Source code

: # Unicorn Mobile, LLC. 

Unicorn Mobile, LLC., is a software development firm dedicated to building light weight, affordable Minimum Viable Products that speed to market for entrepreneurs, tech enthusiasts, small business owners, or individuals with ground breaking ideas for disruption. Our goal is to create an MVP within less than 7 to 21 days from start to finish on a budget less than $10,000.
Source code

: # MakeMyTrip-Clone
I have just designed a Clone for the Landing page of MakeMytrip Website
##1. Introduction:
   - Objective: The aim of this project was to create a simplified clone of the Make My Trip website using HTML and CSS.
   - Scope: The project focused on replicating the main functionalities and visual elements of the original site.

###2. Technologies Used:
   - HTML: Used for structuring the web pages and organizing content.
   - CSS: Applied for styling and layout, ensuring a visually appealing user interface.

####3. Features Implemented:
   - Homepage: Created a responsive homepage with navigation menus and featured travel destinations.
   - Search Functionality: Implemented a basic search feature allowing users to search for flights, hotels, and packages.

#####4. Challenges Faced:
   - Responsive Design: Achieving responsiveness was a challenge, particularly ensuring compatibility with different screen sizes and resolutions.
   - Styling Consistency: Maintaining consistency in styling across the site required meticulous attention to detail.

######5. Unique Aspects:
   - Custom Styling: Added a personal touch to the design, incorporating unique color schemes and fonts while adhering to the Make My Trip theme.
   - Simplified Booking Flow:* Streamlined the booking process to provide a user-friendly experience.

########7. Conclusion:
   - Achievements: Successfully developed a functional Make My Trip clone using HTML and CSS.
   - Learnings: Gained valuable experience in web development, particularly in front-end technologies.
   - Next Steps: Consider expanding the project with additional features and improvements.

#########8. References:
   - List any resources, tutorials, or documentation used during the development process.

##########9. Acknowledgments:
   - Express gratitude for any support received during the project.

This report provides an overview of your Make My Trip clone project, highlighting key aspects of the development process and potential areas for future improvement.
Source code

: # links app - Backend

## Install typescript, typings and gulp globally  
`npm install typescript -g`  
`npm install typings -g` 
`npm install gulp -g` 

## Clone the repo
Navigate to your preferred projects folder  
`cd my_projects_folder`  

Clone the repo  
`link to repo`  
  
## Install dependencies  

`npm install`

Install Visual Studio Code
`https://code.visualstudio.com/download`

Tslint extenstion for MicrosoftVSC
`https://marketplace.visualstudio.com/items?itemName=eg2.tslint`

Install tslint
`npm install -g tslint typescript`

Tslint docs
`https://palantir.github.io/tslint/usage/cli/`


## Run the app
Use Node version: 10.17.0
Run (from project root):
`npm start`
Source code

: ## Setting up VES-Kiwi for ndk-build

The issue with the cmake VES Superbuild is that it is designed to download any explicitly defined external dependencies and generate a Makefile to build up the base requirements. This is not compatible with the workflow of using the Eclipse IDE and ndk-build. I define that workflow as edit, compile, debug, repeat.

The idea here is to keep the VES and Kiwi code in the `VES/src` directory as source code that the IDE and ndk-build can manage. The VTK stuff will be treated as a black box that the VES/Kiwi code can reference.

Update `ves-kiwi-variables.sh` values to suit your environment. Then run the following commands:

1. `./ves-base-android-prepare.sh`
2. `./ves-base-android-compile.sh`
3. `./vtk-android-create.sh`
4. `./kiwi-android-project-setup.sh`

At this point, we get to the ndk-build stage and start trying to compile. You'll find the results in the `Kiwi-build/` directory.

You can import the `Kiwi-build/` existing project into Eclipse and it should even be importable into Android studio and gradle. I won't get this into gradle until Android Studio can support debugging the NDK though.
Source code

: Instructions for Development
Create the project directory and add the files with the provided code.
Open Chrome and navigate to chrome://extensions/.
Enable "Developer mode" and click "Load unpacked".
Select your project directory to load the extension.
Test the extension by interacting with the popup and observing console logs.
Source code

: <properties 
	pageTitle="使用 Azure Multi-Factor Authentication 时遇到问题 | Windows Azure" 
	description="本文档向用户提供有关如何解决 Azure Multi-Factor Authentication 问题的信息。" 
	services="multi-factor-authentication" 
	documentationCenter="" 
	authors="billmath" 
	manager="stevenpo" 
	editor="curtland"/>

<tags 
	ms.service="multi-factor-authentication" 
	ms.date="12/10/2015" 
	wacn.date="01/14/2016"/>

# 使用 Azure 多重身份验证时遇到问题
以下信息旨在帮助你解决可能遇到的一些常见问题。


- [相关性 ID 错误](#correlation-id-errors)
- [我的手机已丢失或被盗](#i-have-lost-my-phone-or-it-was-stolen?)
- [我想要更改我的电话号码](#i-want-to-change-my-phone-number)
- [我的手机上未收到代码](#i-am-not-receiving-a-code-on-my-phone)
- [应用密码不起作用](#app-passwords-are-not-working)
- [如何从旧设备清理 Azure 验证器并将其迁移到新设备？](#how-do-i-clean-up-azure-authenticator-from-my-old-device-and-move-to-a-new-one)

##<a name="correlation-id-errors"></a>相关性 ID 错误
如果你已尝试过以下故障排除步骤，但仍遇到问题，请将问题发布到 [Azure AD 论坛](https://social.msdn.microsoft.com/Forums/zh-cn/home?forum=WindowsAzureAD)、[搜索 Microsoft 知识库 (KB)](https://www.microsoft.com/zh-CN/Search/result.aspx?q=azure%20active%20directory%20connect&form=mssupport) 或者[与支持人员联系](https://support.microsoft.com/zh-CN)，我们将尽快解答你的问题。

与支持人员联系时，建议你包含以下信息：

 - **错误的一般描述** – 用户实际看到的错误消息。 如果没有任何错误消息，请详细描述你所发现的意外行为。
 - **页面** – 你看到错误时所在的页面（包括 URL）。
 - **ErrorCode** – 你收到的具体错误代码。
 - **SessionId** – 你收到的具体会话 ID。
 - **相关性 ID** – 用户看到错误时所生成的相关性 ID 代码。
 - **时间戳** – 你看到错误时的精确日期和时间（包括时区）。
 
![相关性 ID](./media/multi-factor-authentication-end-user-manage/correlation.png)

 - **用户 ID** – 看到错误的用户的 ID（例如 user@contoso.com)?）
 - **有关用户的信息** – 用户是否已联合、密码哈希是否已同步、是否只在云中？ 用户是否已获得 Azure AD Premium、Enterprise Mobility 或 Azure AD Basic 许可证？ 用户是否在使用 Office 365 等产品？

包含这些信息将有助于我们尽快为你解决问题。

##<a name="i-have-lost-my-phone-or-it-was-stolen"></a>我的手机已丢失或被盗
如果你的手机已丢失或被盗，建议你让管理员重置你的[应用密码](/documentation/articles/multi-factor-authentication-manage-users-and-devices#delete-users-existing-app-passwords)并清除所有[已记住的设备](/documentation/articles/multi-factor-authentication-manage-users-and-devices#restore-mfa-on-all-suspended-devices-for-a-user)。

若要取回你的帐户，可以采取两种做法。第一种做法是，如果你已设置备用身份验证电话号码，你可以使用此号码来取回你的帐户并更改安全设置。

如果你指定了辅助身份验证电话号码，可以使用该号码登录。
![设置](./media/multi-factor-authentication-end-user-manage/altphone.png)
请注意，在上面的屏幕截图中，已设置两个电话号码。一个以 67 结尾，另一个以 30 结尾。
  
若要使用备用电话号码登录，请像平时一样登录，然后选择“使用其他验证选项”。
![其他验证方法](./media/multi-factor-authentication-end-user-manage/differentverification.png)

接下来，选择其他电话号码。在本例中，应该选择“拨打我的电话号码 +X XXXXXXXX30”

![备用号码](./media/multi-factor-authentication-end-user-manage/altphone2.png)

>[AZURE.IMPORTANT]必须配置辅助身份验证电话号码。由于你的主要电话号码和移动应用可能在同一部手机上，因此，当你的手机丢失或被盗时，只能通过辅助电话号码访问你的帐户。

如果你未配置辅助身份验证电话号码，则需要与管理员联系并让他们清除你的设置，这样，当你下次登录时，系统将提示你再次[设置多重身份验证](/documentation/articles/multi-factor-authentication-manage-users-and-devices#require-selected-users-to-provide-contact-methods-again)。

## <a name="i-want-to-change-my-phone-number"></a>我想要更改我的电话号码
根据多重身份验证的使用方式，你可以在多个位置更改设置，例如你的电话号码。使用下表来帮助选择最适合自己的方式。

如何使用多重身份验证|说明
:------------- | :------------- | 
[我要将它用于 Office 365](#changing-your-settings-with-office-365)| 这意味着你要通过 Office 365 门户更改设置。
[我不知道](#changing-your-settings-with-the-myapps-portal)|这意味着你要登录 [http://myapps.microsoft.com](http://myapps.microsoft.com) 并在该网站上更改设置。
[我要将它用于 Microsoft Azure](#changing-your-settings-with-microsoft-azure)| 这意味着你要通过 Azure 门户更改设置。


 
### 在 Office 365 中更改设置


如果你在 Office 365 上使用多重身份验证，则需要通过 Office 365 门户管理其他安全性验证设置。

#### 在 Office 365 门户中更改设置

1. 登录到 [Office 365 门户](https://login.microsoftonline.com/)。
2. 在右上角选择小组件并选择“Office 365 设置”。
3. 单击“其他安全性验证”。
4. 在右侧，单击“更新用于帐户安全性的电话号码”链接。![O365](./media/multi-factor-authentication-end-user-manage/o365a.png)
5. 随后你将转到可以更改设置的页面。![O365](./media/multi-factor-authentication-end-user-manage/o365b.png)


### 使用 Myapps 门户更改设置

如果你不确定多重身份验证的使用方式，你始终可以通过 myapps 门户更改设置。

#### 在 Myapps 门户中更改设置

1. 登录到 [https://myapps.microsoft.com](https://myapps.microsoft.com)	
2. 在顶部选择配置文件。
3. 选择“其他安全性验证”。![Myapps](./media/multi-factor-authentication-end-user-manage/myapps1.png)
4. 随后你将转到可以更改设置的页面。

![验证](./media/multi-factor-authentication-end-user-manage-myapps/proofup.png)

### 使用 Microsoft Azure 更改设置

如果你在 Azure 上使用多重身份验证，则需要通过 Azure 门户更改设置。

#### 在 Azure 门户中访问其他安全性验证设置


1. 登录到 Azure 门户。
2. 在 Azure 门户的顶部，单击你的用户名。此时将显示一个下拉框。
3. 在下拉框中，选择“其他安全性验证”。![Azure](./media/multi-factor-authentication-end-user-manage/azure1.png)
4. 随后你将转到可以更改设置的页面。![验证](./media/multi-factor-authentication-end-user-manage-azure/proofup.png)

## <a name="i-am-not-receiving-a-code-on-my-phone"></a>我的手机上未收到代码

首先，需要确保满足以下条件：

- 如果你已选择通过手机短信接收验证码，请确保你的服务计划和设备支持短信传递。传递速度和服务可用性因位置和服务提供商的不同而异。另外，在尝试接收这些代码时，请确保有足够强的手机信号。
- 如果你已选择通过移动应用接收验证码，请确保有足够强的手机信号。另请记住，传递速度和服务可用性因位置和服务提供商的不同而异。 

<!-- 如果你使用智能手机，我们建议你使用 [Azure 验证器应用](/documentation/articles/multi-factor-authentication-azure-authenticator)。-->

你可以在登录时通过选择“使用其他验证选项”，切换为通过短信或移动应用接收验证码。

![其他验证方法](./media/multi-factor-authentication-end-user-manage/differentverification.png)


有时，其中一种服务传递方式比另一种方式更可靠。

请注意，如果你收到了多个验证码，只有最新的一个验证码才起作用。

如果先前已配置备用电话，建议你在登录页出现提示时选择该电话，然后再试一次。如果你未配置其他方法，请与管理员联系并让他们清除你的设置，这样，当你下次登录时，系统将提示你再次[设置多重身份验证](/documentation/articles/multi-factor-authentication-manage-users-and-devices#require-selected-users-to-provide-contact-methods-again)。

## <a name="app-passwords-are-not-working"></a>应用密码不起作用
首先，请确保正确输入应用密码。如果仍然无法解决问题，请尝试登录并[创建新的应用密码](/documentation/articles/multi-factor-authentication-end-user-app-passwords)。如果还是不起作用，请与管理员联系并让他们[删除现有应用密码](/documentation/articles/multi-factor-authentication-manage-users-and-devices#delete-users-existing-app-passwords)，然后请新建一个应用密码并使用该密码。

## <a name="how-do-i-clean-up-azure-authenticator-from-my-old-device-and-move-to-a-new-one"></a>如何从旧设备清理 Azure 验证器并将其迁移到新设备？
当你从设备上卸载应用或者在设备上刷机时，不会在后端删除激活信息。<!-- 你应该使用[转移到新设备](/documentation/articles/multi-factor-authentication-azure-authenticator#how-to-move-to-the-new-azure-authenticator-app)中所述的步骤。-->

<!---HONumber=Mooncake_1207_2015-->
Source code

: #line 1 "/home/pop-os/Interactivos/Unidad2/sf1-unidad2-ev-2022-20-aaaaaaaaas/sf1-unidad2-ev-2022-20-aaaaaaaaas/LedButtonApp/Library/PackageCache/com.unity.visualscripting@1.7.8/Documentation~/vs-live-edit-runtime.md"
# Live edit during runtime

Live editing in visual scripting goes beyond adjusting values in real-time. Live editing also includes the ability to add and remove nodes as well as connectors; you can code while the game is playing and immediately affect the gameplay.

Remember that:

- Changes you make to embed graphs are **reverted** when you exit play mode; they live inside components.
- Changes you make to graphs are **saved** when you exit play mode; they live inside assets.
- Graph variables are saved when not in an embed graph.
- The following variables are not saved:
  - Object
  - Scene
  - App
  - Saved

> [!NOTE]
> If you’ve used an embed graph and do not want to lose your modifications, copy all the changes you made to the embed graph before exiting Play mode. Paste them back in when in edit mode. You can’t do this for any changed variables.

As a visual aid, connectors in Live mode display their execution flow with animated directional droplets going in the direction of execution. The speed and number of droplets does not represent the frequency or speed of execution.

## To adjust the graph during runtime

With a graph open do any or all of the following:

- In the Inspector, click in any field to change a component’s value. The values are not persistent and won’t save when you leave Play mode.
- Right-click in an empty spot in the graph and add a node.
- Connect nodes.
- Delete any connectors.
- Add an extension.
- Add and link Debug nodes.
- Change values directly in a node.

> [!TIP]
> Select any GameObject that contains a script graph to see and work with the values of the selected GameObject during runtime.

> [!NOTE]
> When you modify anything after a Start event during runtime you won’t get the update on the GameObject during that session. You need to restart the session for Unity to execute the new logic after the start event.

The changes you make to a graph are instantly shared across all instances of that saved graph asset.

***

- [Task description]: Lines to set down from above: the line with "With a graph", the line with "- Right-click in", and every line between, each exactly as written.

- [Result for this exercise]:
With a graph open do any or all of the following:

- In the Inspector, click in any field to change a component’s value. The values are not persistent and won’t save when you leave Play mode.
- Right-click in an empty spot in the graph and add a node.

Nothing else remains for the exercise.